Yorumlar - Yorum Yaz
Köy Enstitüleri


Köylünün yaşantısının, görünmez güçlere, efsanelere, mucizelere, mezheplere, tarikatlara, cemaatlara, kadere, uğura, muskaya ve hurafelere dayalı, akıl ve bilimsellikten uzak, körinançlar bütünü halindeki safsatalardan
arındırılmasını Köy Enstitüleri kuruluşları sağlayacaktı.



Köy Enstitüleri hareketi; Atatürk’ün ortaya koyduğu akıl ve bilimin öncülüğündeki, bilimsel dünya görüşü doğrultusunda, bilimsel ve sanatsal değerlere dayalı, Hasan Ali Yücel’in bakanlığı döneminde, İsmail Hakkı Tonguç’un yaratısı, özel bir pedagojik öğretim metodu içeren, Türk köylüsü ve toplumuna özgü, Rönesans ve aydınlanma hareketiydi.

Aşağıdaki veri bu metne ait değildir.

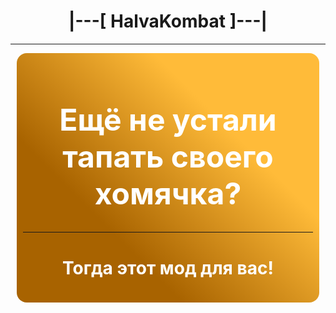 <div align="center">

# |---[ HalvaKombat ]---|

---

</div>

<div align="center" style="color: #ffffff; background: linear-gradient(45deg, rgba(168,99,0,1) 30%, rgba(255,187,57,1) 70%); font-size: 24px; margin: 10px; padding: 10px; border-color: #b89128; border-width: 10px; border-radius: 1rem">

<h1> Ещё не устали тапать своего хомячка? </h1>

---

<h3> Тогда этот мод для вас! </h3>

</div>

Türk köylüsü, asırlarca ihmal edilmiş ve ona en ufak hizmet bile sunulmamıştır. Aslında Türk köylüsü zeki ve yaratıcı bir özelliğe sahiptir. Ancak, ne yazık ki, Türk köylüsünün bu özelliği, Osmanlı döneminde, değerlendirilememiştir.
Osmanlı İmparatorluğu, Türk köylüsünün alın teri ve emeği ile elde edilen ekonomik güç sayesinde, 620 yıl varlığını sürdürebilmiştir. Türk köylüsü aç kalmış, yoksul kalmış, ancak varlığını Osmanlı İmparatoprluğuna adamaktan geri kalmamıştır.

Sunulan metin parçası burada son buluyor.